|M.Sc Student||Manor Shimon|
|Subject||Multi-Synchronous Clocking for Low Power|
|Department||Department of Electrical Engineering||Supervisor||Professor Ran Ginosar|
|Full Thesis text|
Today’s standard system on a Chip (SoC) is using synchronous communication between systems blocks. To enable this, clock trees and interconnect dissipate high levels of power and require high silicon area.
This research investigates Multi-Synchronous SoC, in order to reduce clock and interconnect power. Multi-Synchronous clock domain is driven by clocks that share the same frequency but differ in clock phase, while the relative phase may change slowly over time, as a result of voltage and temperature changes. When transferring data from one such domain to another, a phase compensation circuit is employed in order to enable sampling the data by the receiver at a time that avoids conflict with the receiving clock. Phase detector circuits operate continuously to adjust the phase compensator in cases of phase change.
In a normal single-clock synchronous SoC, a powerful global clock tree is used to assure that all blocks receive the same clock phase, and data can be moved freely from one block to another. To achieve this, the global clock tree consumes high power and high area.

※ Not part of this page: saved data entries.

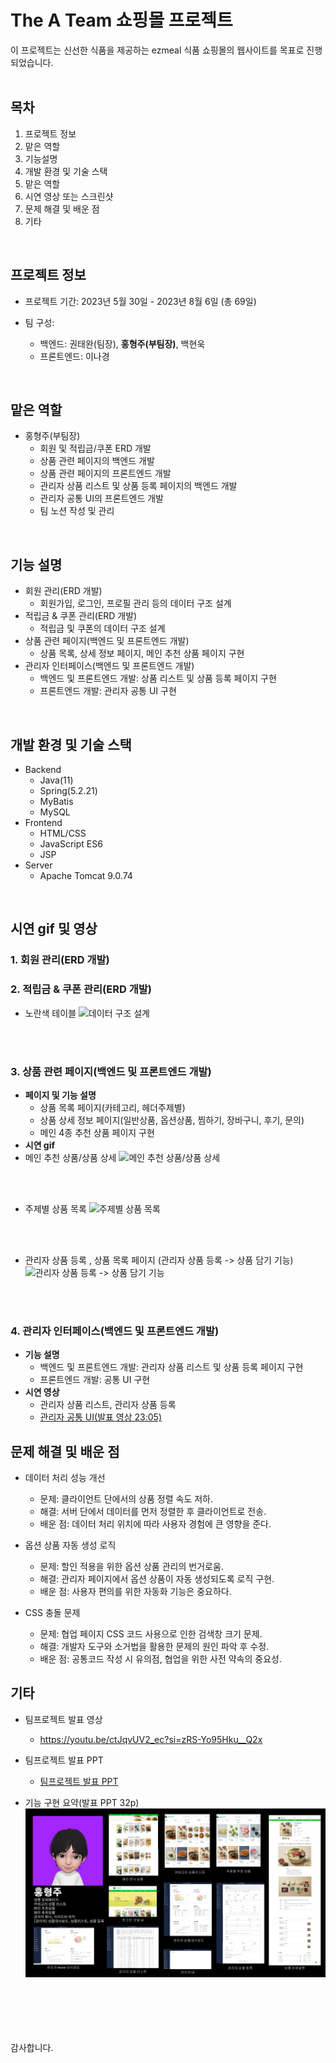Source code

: 

# The A Team 쇼핑몰 프로젝트

이 프로젝트는 신선한 식품을 제공하는 ezmeal 식품 쇼핑몰의 웹사이트를 목표로 진행되었습니다.
<br>
<br>

## 목차
1. 프로젝트 정보
2. 맡은 역할
3. 기능설명
4. 개발 환경 및 기술 스택
5. 맡은 역할
6. 시연 영상 또는 스크린샷
7. 문제 해결 및 배운 점
8. 기타
<br>

## 프로젝트 정보
- 프로젝트 기간: 2023년 5월 30일 - 2023년 8월 6일 (총 69일)

- 팀 구성: 
  - 백엔드: 권태완(팀장), **홍형주(부팀장)**, 백현욱
  - 프론트엔드: 이나경
<br>

## 맡은 역할

- 홍형주(부팀장)
  - 회원 및 적립금/쿠폰 ERD 개발
  - 상품 관련 페이지의 백엔드 개발
  - 상품 관련 페이지의 프론트엔드 개발
  - 관리자 상품 리스트 및 상품 등록 페이지의 백엔드 개발
  - 관리자 공통 UI의 프론트엔드 개발
  - 팀 노션 작성 및 관리
<br>

## 기능 설명

- 회원 관리(ERD 개발)
  - 회원가입, 로그인, 프로필 관리 등의 데이터 구조 설계
- 적립금 & 쿠폰 관리(ERD 개발)
  - 적립금 및 쿠폰의 데이터 구조 설계
- 상품 관련 페이지(백엔드 및 프론트엔드 개발)
  - 상품 목록, 상세 정보 페이지, 메인 추천 상품 페이지 구현
- 관리자 인터페이스(백엔드 및 프론트엔드 개발)
  - 백엔드 및 프론트엔드 개발: 상품 리스트 및 상품 등록 페이지 구현
  - 프론트엔드 개발: 관리자 공통 UI 구현
<br>


## 개발 환경 및 기술 스택
- Backend
  - Java(11)
  - Spring(5.2.21)
  - MyBatis
  - MySQL
- Frontend
  - HTML/CSS
  - JavaScript ES6
  - JSP
- Server
  - Apache Tomcat 9.0.74
<br>



## 시연 gif 및 영상

### 1. 회원 관리(ERD 개발)
### 2. 적립금 & 쿠폰 관리(ERD 개발)
 - 노란색 테이블
![데이터 구조 설계](readme_src/ezmeal_ERD.png)
<br>
<br>

### 3. 상품 관련 페이지(백엔드 및 프론트엔드 개발)
- **페이지 및 기능 설명**
  - 상품 목록 페이지(카테고리, 헤더주제별)
  - 상품 상세 정보 페이지(일반상품, 옵션상품, 찜하기, 장바구니, 후기, 문의)
  - 메인 4종 추천 상품 페이지 구현
- **시연 gif**
- 메인 추천 상품/상품 상세
![메인 추천 상품/상품 상세](readme_src/MainRecommendedProductAndDetails.gif)
<br>
<br>

- 주제별 상품 목록
![주제별 상품 목록](readme_src/ListOfProductsBySubject.gif)
<br>
<br>

- 관리자 상품 등록 , 상품 목록 페이지 (관리자 상품 등록 -> 상품 담기 기능)
![관리자 상품 등록 -> 상품 담기 기능](readme_src/ManagerProductRegistration.gif)
<br>
<br>


### 4. 관리자 인터페이스(백엔드 및 프론트엔드 개발)
- **기능 설명**
  - 백엔드 및 프론트엔드 개발: 관리자 상품 리스트 및 상품 등록 페이지 구현
  - 프론트엔드 개발: 공통 UI 구현
- **시연 영상**
  - 관리자 상품 리스트, 관리자 상품 등록
  - [관리자 공통 UI(발표 영상 23:05)](https://youtu.be/ctJqvUV2_ec?si=aj0nRMensnjVfTmd&t=1389)

## 문제 해결 및 배운 점

- 데이터 처리 성능 개선
  - 문제: 클라이언트 단에서의 상품 정렬 속도 저하.
  - 해결: 서버 단에서 데이터를 먼저 정렬한 후 클라이언트로 전송.
  - 배운 점: 데이터 처리 위치에 따라 사용자 경험에 큰 영향을 준다.

- 옵션 상품 자동 생성 로직
  - 문제: 할인 적용을 위한 옵션 상품 관리의 번거로움.
  - 해결: 관리자 페이지에서 옵션 상품이 자동 생성되도록 로직 구현.
  - 배운 점: 사용자 편의를 위한 자동화 기능은 중요하다.

- CSS 충돌 문제
  - 문제: 협업 페이지 CSS 코드 사용으로 인한 검색창 크기 문제.
  - 해결: 개발자 도구와 소거법을 활용한 문제의 원인 파악 후 수정.
  - 배운 점: 공통코드 작성 시 유의점, 협업을 위한 사전 약속의 중요성.

## 기타
- 팀프로젝트 발표 영상
  - https://youtu.be/ctJqvUV2_ec?si=zRS-Yo95Hku__Q2x
  
- 팀프로젝트 발표 PPT
  - [팀프로젝트 발표 PPT](readme_src/ezmeaPPT.pdf)

- 기능 구현 요약(발표 PPT 32p)
  ![기능 구현 요약(발표 PPT 32p)](readme_src/ezmeaPPT_32.png)
    
<br>
<br>
<br>
<br>
<br>
감사합니다.
<br>
<br>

When using Multi-Synchronous clocking, each block receives an un-buffered version of the single clock. While each block may receive a different (and slowly varying) clock phase, less power and less area are needed for the global clock.
In addition to the savings in the global clock tree, power and area are also saved in the inter-block data interconnect. In normal synchronous SoC, the data transfer time between blocks is restricted to a fraction of the clock cycle. In Multi-Synchronous systems the only restriction is inter-line skew for multi-bit parallel transfers. Therefore, additional saving of area and power could be made possible.
Two SoC architectures were used to evaluate the Multi-Synchronous clocking. A ring of AES blocks was designed at high frequencies, in an attempt to stress the test. It achieved 300MHz in a 0.18u CMOS, which is relatively high frequency for that technology. A large matrix of very simple units with long interconnects was also studied at up to 500 MHz, this in order to investigate a large and fast clock tree.
We demonstrate a reduction of up to 68% in interconnect and clock power (up to 33% in interconnect combinational power and up to 67% in clock network power). Alternatively, we demonstrate up to 23% faster clock frequency. In contrast with other advanced clocking methods, the Multi-Synchronous method is applied using standard VLSI tools.